The libretto ends with a Christmas party – and not a Thanksgiving party – that enables the author to give the future of the various characters. One has become a rancher. The cook Slim and his wife Tiny have just been hired as the managers of a Manhattan hotel close to Grand Central Station. Inkslinger was recruited first as a project manager in Washington DC in hydraulic electricity and then as an expert for a full cinema covering of this lumbering epic by the cinema studios in Hollywood. Lumbering has come to an end as an adventure and is now a simple industry and the various lumberjacks have found some future in society, some positions in the economy. The USA have become a developed society in which wild adventures are no longer possible.
To conclude on this libretto, I must say the opera has to be studied musically now. But I must also say that the style of the language used by W.H. Auden is very strong and powerful, strong even at times heady in the music it contains and powerful even at times mesmerizing in the dynamic it suggests. It is Auden at his best, even if today poets seem to look for a language that contains a disrupted syntax to work more on the paradigmatic semantics of words than on their syntagmatic architecture.
Benjamin Britten's first attempt at opera was a commentary on America penned by his friend, W.H. Auden, and premiered at Columbia University, just before the beginning of WW II, when they were both living in New York as conscientious objectors.

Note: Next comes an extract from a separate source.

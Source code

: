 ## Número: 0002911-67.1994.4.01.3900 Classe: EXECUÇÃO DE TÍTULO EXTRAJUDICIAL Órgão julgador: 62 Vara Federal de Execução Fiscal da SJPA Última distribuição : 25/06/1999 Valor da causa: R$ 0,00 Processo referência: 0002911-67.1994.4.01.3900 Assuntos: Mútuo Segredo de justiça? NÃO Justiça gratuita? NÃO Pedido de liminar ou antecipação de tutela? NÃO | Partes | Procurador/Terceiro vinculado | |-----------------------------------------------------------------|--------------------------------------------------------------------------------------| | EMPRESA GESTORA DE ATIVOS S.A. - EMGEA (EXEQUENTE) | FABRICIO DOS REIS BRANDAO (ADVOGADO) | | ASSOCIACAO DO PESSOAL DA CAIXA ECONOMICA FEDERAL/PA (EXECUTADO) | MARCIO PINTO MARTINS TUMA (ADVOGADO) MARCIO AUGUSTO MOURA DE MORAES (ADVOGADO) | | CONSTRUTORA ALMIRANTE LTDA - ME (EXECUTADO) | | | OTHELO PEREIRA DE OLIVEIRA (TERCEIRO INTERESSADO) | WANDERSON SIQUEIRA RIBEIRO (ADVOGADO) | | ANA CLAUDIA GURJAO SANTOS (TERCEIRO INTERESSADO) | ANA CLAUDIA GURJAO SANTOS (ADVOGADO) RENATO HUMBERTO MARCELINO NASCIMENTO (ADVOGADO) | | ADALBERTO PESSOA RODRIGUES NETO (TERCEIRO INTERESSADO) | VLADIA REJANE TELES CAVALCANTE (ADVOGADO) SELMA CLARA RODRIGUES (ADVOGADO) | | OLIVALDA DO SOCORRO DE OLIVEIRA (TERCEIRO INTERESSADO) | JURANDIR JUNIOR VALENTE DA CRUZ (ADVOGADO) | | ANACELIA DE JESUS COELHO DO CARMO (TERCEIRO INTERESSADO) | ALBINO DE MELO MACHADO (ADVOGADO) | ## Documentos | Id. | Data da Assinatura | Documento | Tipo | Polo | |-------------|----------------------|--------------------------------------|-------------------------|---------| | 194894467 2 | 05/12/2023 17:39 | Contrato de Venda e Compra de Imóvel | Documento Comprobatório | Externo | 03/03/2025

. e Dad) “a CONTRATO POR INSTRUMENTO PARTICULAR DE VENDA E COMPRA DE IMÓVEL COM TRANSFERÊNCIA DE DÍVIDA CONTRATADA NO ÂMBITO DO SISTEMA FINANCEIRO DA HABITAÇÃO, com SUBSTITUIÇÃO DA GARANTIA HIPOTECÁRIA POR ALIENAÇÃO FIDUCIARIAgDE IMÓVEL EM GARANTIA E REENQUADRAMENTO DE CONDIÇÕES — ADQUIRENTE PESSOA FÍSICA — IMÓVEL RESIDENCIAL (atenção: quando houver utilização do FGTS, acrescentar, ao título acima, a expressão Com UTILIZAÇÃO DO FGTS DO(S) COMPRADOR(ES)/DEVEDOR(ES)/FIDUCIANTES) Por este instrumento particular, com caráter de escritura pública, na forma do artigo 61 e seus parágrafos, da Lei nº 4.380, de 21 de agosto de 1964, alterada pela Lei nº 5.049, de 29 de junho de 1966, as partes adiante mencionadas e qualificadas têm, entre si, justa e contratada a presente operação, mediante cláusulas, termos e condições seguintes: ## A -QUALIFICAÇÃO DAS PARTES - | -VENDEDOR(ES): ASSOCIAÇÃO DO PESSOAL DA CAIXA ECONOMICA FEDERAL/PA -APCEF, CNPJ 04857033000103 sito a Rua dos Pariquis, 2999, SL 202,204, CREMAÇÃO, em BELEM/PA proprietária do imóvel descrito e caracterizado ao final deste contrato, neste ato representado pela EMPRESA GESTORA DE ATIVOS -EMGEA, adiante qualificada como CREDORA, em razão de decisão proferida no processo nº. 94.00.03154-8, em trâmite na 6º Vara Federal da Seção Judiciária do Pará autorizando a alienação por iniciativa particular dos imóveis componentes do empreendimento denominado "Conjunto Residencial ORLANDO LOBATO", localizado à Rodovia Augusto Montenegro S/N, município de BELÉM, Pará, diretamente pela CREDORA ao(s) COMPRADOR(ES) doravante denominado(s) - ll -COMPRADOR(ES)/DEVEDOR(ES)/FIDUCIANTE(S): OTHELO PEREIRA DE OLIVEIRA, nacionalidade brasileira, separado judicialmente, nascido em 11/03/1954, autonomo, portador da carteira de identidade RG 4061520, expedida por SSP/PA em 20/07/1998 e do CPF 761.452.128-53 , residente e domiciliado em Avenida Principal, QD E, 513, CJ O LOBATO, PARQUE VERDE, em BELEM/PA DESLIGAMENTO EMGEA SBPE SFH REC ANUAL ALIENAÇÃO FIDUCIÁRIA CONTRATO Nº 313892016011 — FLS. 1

Auden's approach to the subject is a bit preachy at times, but well worth reading--but the real way to experience these words is by listening to the opera--Britten's emulation of American folk idioms is surprising and charming, and after all, Auden wrote these words to be performed, not merely read.
There is some exquisite material in this, Britten's first opera, from an overstuffed libretto by W.H. Auden. The blues and jazz-inspired content, see especially the Quartet of the Defeated, and Tiny's opening aria, are clearly derivative of American styles, and almost naive by the standards of Britten's later complex operatic writing. But none of these are bad things in the moment.